**STORED DATA**:
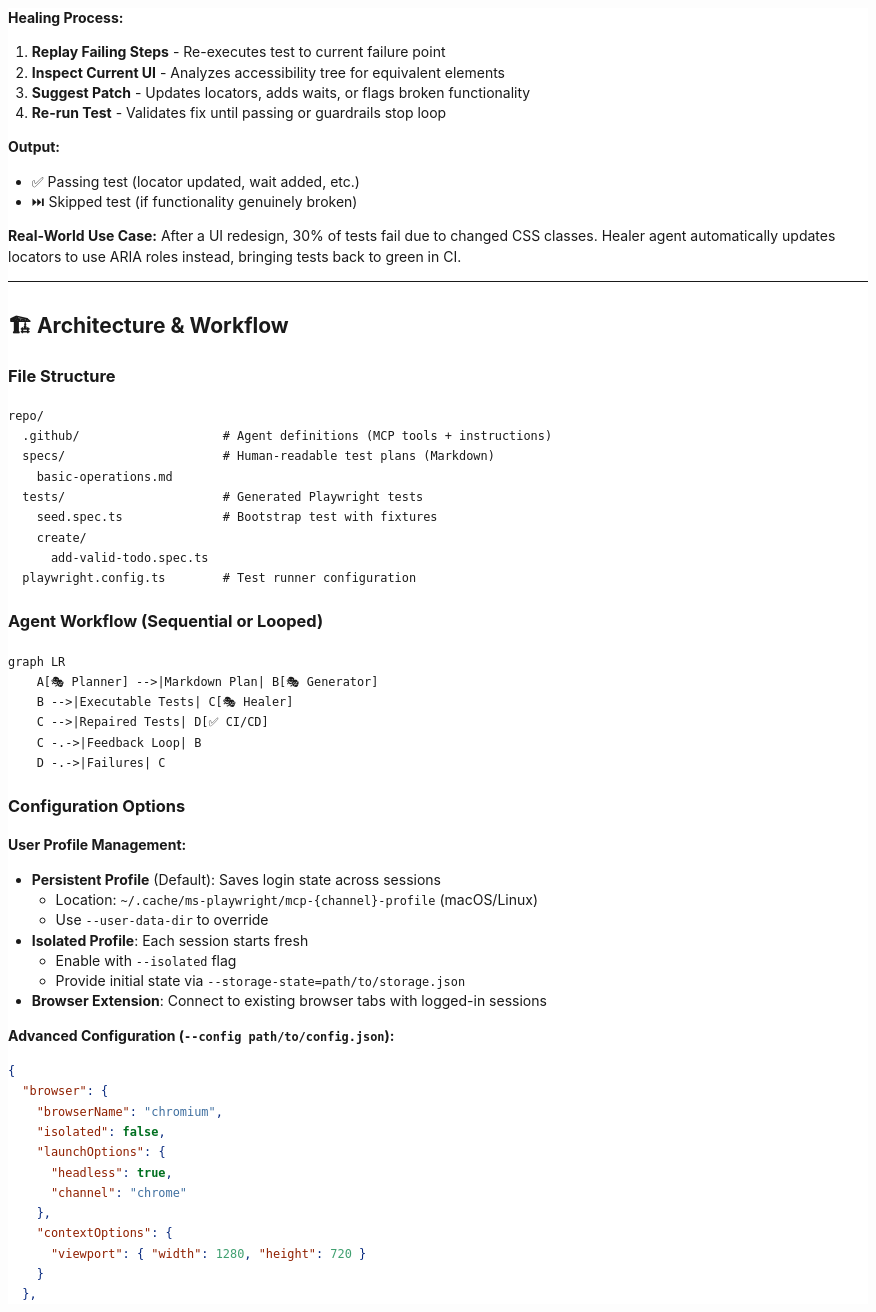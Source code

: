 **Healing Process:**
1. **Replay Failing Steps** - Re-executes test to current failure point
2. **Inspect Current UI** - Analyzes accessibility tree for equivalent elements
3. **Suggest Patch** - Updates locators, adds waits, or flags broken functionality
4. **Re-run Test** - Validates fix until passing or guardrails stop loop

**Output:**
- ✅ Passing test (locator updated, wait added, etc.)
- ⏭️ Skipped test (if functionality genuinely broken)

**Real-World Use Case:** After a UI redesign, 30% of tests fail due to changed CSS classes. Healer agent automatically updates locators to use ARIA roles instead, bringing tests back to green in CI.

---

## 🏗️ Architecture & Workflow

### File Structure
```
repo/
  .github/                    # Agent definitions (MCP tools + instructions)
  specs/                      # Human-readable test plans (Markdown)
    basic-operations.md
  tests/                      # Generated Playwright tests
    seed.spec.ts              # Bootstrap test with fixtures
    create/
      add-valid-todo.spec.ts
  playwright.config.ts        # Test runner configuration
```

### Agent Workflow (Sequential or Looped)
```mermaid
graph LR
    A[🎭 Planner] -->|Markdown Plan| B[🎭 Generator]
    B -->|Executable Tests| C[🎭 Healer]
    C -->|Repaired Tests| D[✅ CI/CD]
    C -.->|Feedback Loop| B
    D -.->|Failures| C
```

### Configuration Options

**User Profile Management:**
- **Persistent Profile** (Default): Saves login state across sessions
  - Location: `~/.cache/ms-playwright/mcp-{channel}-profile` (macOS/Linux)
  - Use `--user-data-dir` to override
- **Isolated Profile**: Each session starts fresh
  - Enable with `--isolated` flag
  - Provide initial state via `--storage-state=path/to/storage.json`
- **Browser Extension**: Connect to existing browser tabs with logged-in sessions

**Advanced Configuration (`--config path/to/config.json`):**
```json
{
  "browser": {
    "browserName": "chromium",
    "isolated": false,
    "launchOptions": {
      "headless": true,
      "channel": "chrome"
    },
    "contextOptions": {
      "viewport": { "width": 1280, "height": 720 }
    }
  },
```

**TASK**: Recopy the full listing exactly, passing over any picture.

**RESULT OF THE EXERCISE**:
Source code

: **Healing Process:**
1. **Replay Failing Steps** - Re-executes test to current failure point
2. **Inspect Current UI** - Analyzes accessibility tree for equivalent elements
3. **Suggest Patch** - Updates locators, adds waits, or flags broken functionality
4. **Re-run Test** - Validates fix until passing or guardrails stop loop

**Output:**
- ✅ Passing test (locator updated, wait added, etc.)
- ⏭️ Skipped test (if functionality genuinely broken)

**Real-World Use Case:** After a UI redesign, 30% of tests fail due to changed CSS classes. Healer agent automatically updates locators to use ARIA roles instead, bringing tests back to green in CI.

---

## 🏗️ Architecture & Workflow

### File Structure
```
repo/
  .github/                    # Agent definitions (MCP tools + instructions)
  specs/                      # Human-readable test plans (Markdown)
    basic-operations.md
  tests/                      # Generated Playwright tests
    seed.spec.ts              # Bootstrap test with fixtures
    create/
      add-valid-todo.spec.ts
  playwright.config.ts        # Test runner configuration
```

### Agent Workflow (Sequential or Looped)
```mermaid
graph LR
    A[🎭 Planner] -->|Markdown Plan| B[🎭 Generator]
    B -->|Executable Tests| C[🎭 Healer]
    C -->|Repaired Tests| D[✅ CI/CD]
    C -.->|Feedback Loop| B
    D -.->|Failures| C
```

### Configuration Options

**User Profile Management:**
- **Persistent Profile** (Default): Saves login state across sessions
  - Location: `~/.cache/ms-playwright/mcp-{channel}-profile` (macOS/Linux)
  - Use `--user-data-dir` to override
- **Isolated Profile**: Each session starts fresh
  - Enable with `--isolated` flag
  - Provide initial state via `--storage-state=path/to/storage.json`
- **Browser Extension**: Connect to existing browser tabs with logged-in sessions

**Advanced Configuration (`--config path/to/config.json`):**
```json
{
  "browser": {
    "browserName": "chromium",
    "isolated": false,
    "launchOptions": {
      "headless": true,
      "channel": "chrome"
    },
    "contextOptions": {
      "viewport": { "width": 1280, "height": 720 }
    }
  },
```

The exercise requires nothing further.